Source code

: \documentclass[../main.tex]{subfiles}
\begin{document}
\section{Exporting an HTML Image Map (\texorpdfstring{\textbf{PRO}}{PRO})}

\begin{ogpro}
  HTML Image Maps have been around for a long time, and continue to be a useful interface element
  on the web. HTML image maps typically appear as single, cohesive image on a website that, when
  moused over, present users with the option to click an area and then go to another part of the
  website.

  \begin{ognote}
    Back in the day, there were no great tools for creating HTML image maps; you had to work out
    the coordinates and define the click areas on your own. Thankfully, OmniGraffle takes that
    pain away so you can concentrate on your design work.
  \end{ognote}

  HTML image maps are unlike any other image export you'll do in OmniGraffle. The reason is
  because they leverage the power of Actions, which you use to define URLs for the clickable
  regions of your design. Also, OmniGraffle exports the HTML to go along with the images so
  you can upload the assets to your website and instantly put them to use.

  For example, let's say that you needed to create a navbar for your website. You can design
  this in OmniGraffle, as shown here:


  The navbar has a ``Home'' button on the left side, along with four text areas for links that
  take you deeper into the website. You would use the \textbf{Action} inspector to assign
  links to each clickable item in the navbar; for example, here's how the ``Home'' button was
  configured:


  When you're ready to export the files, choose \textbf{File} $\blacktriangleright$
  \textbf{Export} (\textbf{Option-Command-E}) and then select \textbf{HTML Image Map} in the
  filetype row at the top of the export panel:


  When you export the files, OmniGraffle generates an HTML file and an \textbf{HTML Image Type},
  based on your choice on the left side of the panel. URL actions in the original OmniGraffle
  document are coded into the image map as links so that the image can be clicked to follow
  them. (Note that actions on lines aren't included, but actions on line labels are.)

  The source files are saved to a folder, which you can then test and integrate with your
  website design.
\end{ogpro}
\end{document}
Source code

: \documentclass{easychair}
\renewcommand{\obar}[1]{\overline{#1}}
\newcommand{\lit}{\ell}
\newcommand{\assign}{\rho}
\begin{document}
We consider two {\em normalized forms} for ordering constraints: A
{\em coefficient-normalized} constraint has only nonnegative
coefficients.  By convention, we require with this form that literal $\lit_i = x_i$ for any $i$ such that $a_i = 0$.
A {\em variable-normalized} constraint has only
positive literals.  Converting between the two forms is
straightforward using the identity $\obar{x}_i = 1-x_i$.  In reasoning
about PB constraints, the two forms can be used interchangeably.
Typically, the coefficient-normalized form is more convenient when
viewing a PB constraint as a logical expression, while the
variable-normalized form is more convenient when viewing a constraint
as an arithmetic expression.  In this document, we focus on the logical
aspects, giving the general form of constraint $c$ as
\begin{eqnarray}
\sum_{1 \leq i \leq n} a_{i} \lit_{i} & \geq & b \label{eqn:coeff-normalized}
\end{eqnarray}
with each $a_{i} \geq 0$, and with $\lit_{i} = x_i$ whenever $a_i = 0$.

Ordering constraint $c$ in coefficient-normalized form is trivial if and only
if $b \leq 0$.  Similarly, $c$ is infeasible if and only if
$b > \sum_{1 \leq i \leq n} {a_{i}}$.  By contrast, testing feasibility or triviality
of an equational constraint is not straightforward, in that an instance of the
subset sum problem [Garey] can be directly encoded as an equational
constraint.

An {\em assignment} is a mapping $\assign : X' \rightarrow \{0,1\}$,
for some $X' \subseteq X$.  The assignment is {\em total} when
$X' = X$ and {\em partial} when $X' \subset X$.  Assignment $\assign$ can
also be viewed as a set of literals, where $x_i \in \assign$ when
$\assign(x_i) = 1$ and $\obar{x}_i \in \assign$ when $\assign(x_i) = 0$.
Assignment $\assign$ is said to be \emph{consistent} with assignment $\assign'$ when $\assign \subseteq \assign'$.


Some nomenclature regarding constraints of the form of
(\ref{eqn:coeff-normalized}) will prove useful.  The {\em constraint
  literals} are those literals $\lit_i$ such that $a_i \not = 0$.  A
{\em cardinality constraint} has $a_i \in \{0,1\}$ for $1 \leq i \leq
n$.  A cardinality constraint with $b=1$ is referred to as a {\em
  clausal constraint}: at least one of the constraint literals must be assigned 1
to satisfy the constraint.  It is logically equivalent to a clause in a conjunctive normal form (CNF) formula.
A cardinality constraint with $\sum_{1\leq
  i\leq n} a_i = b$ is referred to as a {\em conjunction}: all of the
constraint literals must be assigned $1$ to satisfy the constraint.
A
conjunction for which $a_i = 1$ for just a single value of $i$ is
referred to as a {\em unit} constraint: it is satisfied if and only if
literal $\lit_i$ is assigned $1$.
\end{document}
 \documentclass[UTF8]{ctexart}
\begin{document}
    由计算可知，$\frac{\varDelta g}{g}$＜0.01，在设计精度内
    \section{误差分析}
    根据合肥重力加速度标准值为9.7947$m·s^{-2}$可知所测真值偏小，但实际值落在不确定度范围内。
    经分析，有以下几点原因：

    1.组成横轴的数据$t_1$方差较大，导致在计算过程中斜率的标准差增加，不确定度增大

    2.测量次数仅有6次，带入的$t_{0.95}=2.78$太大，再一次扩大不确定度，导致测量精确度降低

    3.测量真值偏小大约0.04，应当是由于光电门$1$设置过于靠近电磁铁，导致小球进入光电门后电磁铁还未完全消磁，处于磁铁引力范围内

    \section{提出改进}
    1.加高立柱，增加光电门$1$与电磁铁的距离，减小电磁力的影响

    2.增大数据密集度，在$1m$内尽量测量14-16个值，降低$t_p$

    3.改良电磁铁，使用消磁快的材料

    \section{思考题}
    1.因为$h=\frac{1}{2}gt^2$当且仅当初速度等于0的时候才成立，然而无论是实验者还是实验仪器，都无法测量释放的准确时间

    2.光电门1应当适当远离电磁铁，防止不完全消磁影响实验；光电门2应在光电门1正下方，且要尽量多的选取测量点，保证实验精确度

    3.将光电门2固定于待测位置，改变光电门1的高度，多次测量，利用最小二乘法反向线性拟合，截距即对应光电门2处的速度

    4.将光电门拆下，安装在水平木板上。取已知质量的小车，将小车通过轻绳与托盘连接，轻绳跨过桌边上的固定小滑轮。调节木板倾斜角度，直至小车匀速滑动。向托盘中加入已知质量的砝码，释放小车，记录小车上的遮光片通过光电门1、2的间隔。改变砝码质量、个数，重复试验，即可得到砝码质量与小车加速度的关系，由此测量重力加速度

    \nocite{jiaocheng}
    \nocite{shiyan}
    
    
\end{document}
========
> [ABOUT THIS EXERCISE]: What you write must be identical to the material above.

> [THE ANSWER]:
Source code

: \documentclass[../main.tex]{subfiles}
\begin{document}
\section{Exporting an HTML Image Map (\texorpdfstring{\textbf{PRO}}{PRO})}

\begin{ogpro}
  HTML Image Maps have been around for a long time, and continue to be a useful interface element
  on the web. HTML image maps typically appear as single, cohesive image on a website that, when
  moused over, present users with the option to click an area and then go to another part of the
  website.

  \begin{ognote}
    Back in the day, there were no great tools for creating HTML image maps; you had to work out
    the coordinates and define the click areas on your own. Thankfully, OmniGraffle takes that
    pain away so you can concentrate on your design work.
  \end{ognote}

  HTML image maps are unlike any other image export you'll do in OmniGraffle. The reason is
  because they leverage the power of Actions, which you use to define URLs for the clickable
  regions of your design. Also, OmniGraffle exports the HTML to go along with the images so
  you can upload the assets to your website and instantly put them to use.

  For example, let's say that you needed to create a navbar for your website. You can design
  this in OmniGraffle, as shown here:


  The navbar has a ``Home'' button on the left side, along with four text areas for links that
  take you deeper into the website. You would use the \textbf{Action} inspector to assign
  links to each clickable item in the navbar; for example, here's how the ``Home'' button was
  configured:


  When you're ready to export the files, choose \textbf{File} $\blacktriangleright$
  \textbf{Export} (\textbf{Option-Command-E}) and then select \textbf{HTML Image Map} in the
  filetype row at the top of the export panel:


  When you export the files, OmniGraffle generates an HTML file and an \textbf{HTML Image Type},
  based on your choice on the left side of the panel. URL actions in the original OmniGraffle
  document are coded into the image map as links so that the image can be clicked to follow
  them. (Note that actions on lines aren't included, but actions on line labels are.)

  The source files are saved to a folder, which you can then test and integrate with your
  website design.
\end{ogpro}
\end{document}
Source code

: \documentclass{easychair}
\renewcommand{\obar}[1]{\overline{#1}}
\newcommand{\lit}{\ell}
\newcommand{\assign}{\rho}
\begin{document}
We consider two {\em normalized forms} for ordering constraints: A
{\em coefficient-normalized} constraint has only nonnegative
coefficients.  By convention, we require with this form that literal $\lit_i = x_i$ for any $i$ such that $a_i = 0$.
A {\em variable-normalized} constraint has only
positive literals.  Converting between the two forms is
straightforward using the identity $\obar{x}_i = 1-x_i$.  In reasoning
about PB constraints, the two forms can be used interchangeably.
Typically, the coefficient-normalized form is more convenient when
viewing a PB constraint as a logical expression, while the
variable-normalized form is more convenient when viewing a constraint
as an arithmetic expression.  In this document, we focus on the logical
aspects, giving the general form of constraint $c$ as
\begin{eqnarray}
\sum_{1 \leq i \leq n} a_{i} \lit_{i} & \geq & b \label{eqn:coeff-normalized}
\end{eqnarray}
with each $a_{i} \geq 0$, and with $\lit_{i} = x_i$ whenever $a_i = 0$.

Ordering constraint $c$ in coefficient-normalized form is trivial if and only
if $b \leq 0$.  Similarly, $c$ is infeasible if and only if
$b > \sum_{1 \leq i \leq n} {a_{i}}$.  By contrast, testing feasibility or triviality
of an equational constraint is not straightforward, in that an instance of the
subset sum problem [Garey] can be directly encoded as an equational
constraint.

An {\em assignment} is a mapping $\assign : X' \rightarrow \{0,1\}$,
for some $X' \subseteq X$.  The assignment is {\em total} when
$X' = X$ and {\em partial} when $X' \subset X$.  Assignment $\assign$ can
also be viewed as a set of literals, where $x_i \in \assign$ when
$\assign(x_i) = 1$ and $\obar{x}_i \in \assign$ when $\assign(x_i) = 0$.
Assignment $\assign$ is said to be \emph{consistent} with assignment $\assign'$ when $\assign \subseteq \assign'$.


Some nomenclature regarding constraints of the form of
(\ref{eqn:coeff-normalized}) will prove useful.  The {\em constraint
  literals} are those literals $\lit_i$ such that $a_i \not = 0$.  A
{\em cardinality constraint} has $a_i \in \{0,1\}$ for $1 \leq i \leq
n$.  A cardinality constraint with $b=1$ is referred to as a {\em
  clausal constraint}: at least one of the constraint literals must be assigned 1
to satisfy the constraint.  It is logically equivalent to a clause in a conjunctive normal form (CNF) formula.
A cardinality constraint with $\sum_{1\leq
  i\leq n} a_i = b$ is referred to as a {\em conjunction}: all of the
constraint literals must be assigned $1$ to satisfy the constraint.
A
conjunction for which $a_i = 1$ for just a single value of $i$ is
referred to as a {\em unit} constraint: it is satisfied if and only if
literal $\lit_i$ is assigned $1$.
\end{document}
 \documentclass[UTF8]{ctexart}
\begin{document}
    由计算可知，$\frac{\varDelta g}{g}$＜0.01，在设计精度内
    \section{误差分析}
    根据合肥重力加速度标准值为9.7947$m·s^{-2}$可知所测真值偏小，但实际值落在不确定度范围内。
    经分析，有以下几点原因：

    1.组成横轴的数据$t_1$方差较大，导致在计算过程中斜率的标准差增加，不确定度增大

    2.测量次数仅有6次，带入的$t_{0.95}=2.78$太大，再一次扩大不确定度，导致测量精确度降低

    3.测量真值偏小大约0.04，应当是由于光电门$1$设置过于靠近电磁铁，导致小球进入光电门后电磁铁还未完全消磁，处于磁铁引力范围内

    \section{提出改进}
    1.加高立柱，增加光电门$1$与电磁铁的距离，减小电磁力的影响

    2.增大数据密集度，在$1m$内尽量测量14-16个值，降低$t_p$

    3.改良电磁铁，使用消磁快的材料

    \section{思考题}
    1.因为$h=\frac{1}{2}gt^2$当且仅当初速度等于0的时候才成立，然而无论是实验者还是实验仪器，都无法测量释放的准确时间

    2.光电门1应当适当远离电磁铁，防止不完全消磁影响实验；光电门2应在光电门1正下方，且要尽量多的选取测量点，保证实验精确度

    3.将光电门2固定于待测位置，改变光电门1的高度，多次测量，利用最小二乘法反向线性拟合，截距即对应光电门2处的速度

    4.将光电门拆下，安装在水平木板上。取已知质量的小车，将小车通过轻绳与托盘连接，轻绳跨过桌边上的固定小滑轮。调节木板倾斜角度，直至小车匀速滑动。向托盘中加入已知质量的砝码，释放小车，记录小车上的遮光片通过光电门1、2的间隔。改变砝码质量、个数，重复试验，即可得到砝码质量与小车加速度的关系，由此测量重力加速度

    \nocite{jiaocheng}
    \nocite{shiyan}
    
    
\end{document}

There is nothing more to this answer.